Coconut palm (Cocos nucifera L.) is an economic plant cultivated in tropical countries, mainly in the Asian region. Coconut fruit generally consists of 51.7% kernel, 9.8% water, and 38.5% shell. Coconut milk is commonly manufactured from grated coconut meat (kernel). Basically, coconut milk is an oil-in-water emulsion, stabilized by some proteins existing in the aqueous phase. Maximization of protein functionality as an emulsifier can enhance the coconut milk stability. In addition, some stabilizers have been added to ensure the coconut milk stability.

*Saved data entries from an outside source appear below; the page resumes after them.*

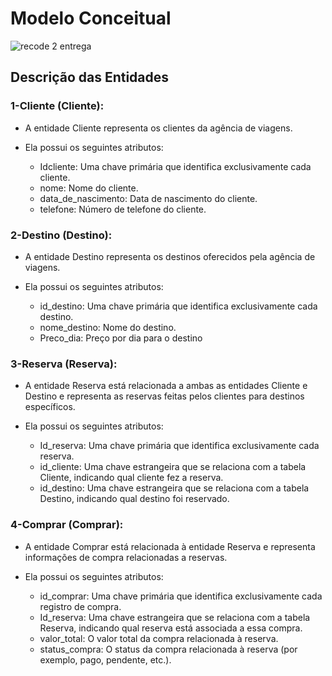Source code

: # Modelo Conceitual
![recode 2 entrega](https://github.com/allan-front-end2020/Travel_Agency/assets/79630156/b90ddb49-f279-4dd6-9c6b-a9fc566a4e06)

## Descrição das Entidades

### 1-Cliente (Cliente):

* A entidade Cliente representa os clientes da agência de viagens.

  
*  Ela possui os seguintes atributos:

      <ul>
        <li>Idcliente: Uma chave primária que identifica exclusivamente cada cliente.</li>
        <li>nome: Nome do cliente.</li>
        <li>data_de_nascimento: Data de nascimento do cliente.</li>
        <li>telefone: Número de telefone do cliente.</li>
      </ul>


### 2-Destino (Destino):

 * A entidade Destino representa os destinos oferecidos pela agência de viagens.

 * Ela possui os seguintes atributos:

   
   <ul>
    <li>id_destino: Uma chave primária que identifica exclusivamente cada destino.</li>
    <li>nome_destino: Nome do destino.</li>
    <li>Preco_dia: Preço por dia para o destino</li> 
  </ul>


### 3-Reserva (Reserva):

* A entidade Reserva está relacionada a ambas as entidades Cliente e Destino e representa as reservas feitas pelos clientes para destinos específicos.
  
* Ela possui os seguintes atributos:
     <ul>
        <li>Id_reserva: Uma chave primária que identifica exclusivamente cada reserva.</li>
        <li> id_cliente: Uma chave estrangeira que se relaciona com a tabela Cliente, indicando qual cliente fez a reserva.</li>
        <li> id_destino: Uma chave estrangeira que se relaciona com a tabela Destino, indicando qual destino foi reservado.</li> 
      </ul>

### 4-Comprar (Comprar):

* A entidade Comprar está relacionada à entidade Reserva e representa informações de compra relacionadas a reservas.

* Ela possui os seguintes atributos:
       <ul>
          <li>id_comprar: Uma chave primária que identifica exclusivamente cada registro de compra.</li>
          <li>Id_reserva: Uma chave estrangeira que se relaciona com a tabela Reserva, indicando qual reserva está associada a essa compra.</li>
          <li>valor_total: O valor total da compra relacionada à reserva.</li>
          <li>status_compra: O status da compra relacionada à reserva (por exemplo, pago, pendente, etc.).</li>
        </ul>


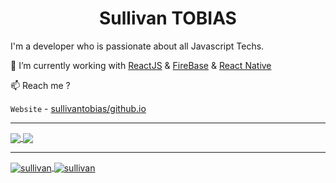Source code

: <h1 align="center"> Sullivan TOBIAS </h1>

I'm a developer who is passionate about all Javascript Techs. 

🔭 I’m currently working with [ReactJS](https://reactjs.org/) & [FireBase](https://firebase.google.com/) & [React Native](https://reactnative.dev/)

📫 Reach me ?

`Website` - [sullivantobias/github.io](sullivantobias/github.io)

---

<div>
  <a href="https://github.com/sullivantobias/sullivantobias.github.io">
    <img align="center" src="https://github-readme-stats.vercel.app/api/pin/?username=sullivantobias&repo=sullivantobias.github.io" />
  </a>
  <a href="https://github.com/sullivantobias/weather-app">
    <img align="center" src="https://github-readme-stats.vercel.app/api/pin/?username=sullivantobias&repo=weather-app" />
  </a>
</div>

---

<div>
  <a href="https://github.com/sullivantobias">
    <img align="center" src="https://github-readme-stats.vercel.app/api?username=sullivantobias&show_icons=true" alt=sullivan />
  </a>
  <a href="https://github.com/sullivantobias">
    <img align="center" src="https://github-readme-stats.vercel.app/api/top-langs/?username=sullivantobias&layout=compact" alt=sullivan />
  </a>
</div>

However, destabilization of emulsion in coconut milk brings about the collapse of the emulsion, from which virgin coconut oil (VCO) can be obtained. Yield, characteristics, and properties of VCO are governed by the processes used for destabilizing coconut milk. VCO is considered to be a functional oil and is rich in medium chain fatty acids with health advantages.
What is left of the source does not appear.